Veronika Scott, a fourth year student at the College for Creative Studies, has designed a heat-capturing coat that turns into a sleeping bag. Made for the homeless, and constructed by the homeless, her product has become a multi-stage program that aims to provide housing, food and jobs. Viewers sit in on a monthly event called "Soup," where young artists pay a small fee to come together for a simple dinner of soup and bread, and pitch projects to better their community of Hamtramck (a neighborhood completely surrounded by metro Detroit). The Russell Industrial Center (RIC), originally a 1925 auto body plant is a 2.2-million-square-foot, seven building complex. A community unto itself, RIC is now home to many artists, craftspeople, and small businesses. Eric Novack, operations manager, visits with Mike Dion, an artist who makes sculpture out of junk and Andy Kem, a furniture designer and digital sculptor at General Motors.
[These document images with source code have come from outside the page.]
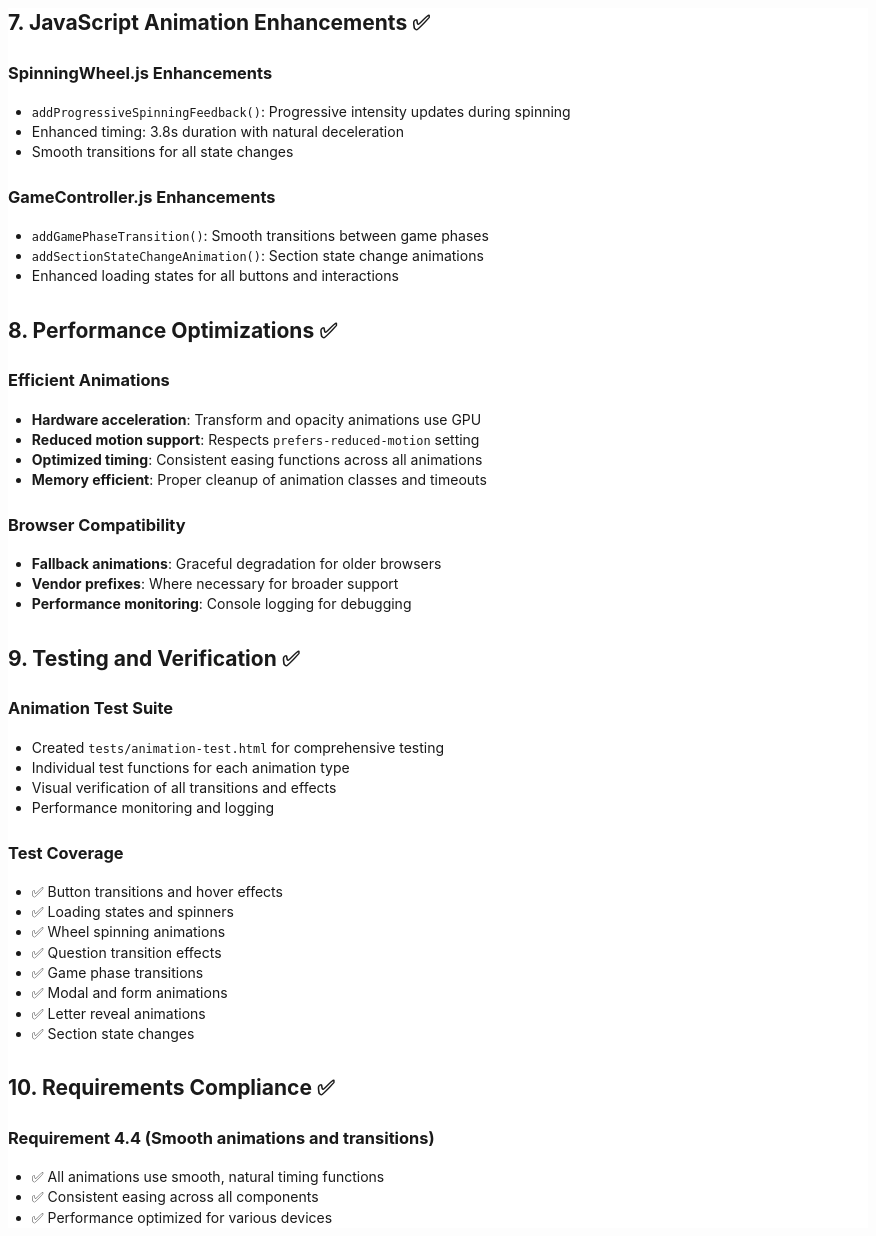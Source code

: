 ## 7. JavaScript Animation Enhancements ✅

### SpinningWheel.js Enhancements
- `addProgressiveSpinningFeedback()`: Progressive intensity updates during spinning
- Enhanced timing: 3.8s duration with natural deceleration
- Smooth transitions for all state changes

### GameController.js Enhancements
- `addGamePhaseTransition()`: Smooth transitions between game phases
- `addSectionStateChangeAnimation()`: Section state change animations
- Enhanced loading states for all buttons and interactions

## 8. Performance Optimizations ✅

### Efficient Animations
- **Hardware acceleration**: Transform and opacity animations use GPU
- **Reduced motion support**: Respects `prefers-reduced-motion` setting
- **Optimized timing**: Consistent easing functions across all animations
- **Memory efficient**: Proper cleanup of animation classes and timeouts

### Browser Compatibility
- **Fallback animations**: Graceful degradation for older browsers
- **Vendor prefixes**: Where necessary for broader support
- **Performance monitoring**: Console logging for debugging

## 9. Testing and Verification ✅

### Animation Test Suite
- Created `tests/animation-test.html` for comprehensive testing
- Individual test functions for each animation type
- Visual verification of all transitions and effects
- Performance monitoring and logging

### Test Coverage
- ✅ Button transitions and hover effects
- ✅ Loading states and spinners
- ✅ Wheel spinning animations
- ✅ Question transition effects
- ✅ Game phase transitions
- ✅ Modal and form animations
- ✅ Letter reveal animations
- ✅ Section state changes

## 10. Requirements Compliance ✅

### Requirement 4.4 (Smooth animations and transitions)
- ✅ All animations use smooth, natural timing functions
- ✅ Consistent easing across all components
- ✅ Performance optimized for various devices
Some Detroiters are spearheading a local food movement. Edith Floyd takes matters into her own hands and starts an urban garden where abandoned and blighted houses once stood. She is one of a growing number of Detroit's urban poor, determined to eat healthy and become self-sufficient in a city with very few food options. Kristyn Koth and Malik Muqaribu feed Detroiters in their 1956 Airstream, "The Pink Flamingo," delivering fresh organic food to Detroiters in a unique mobile food truck.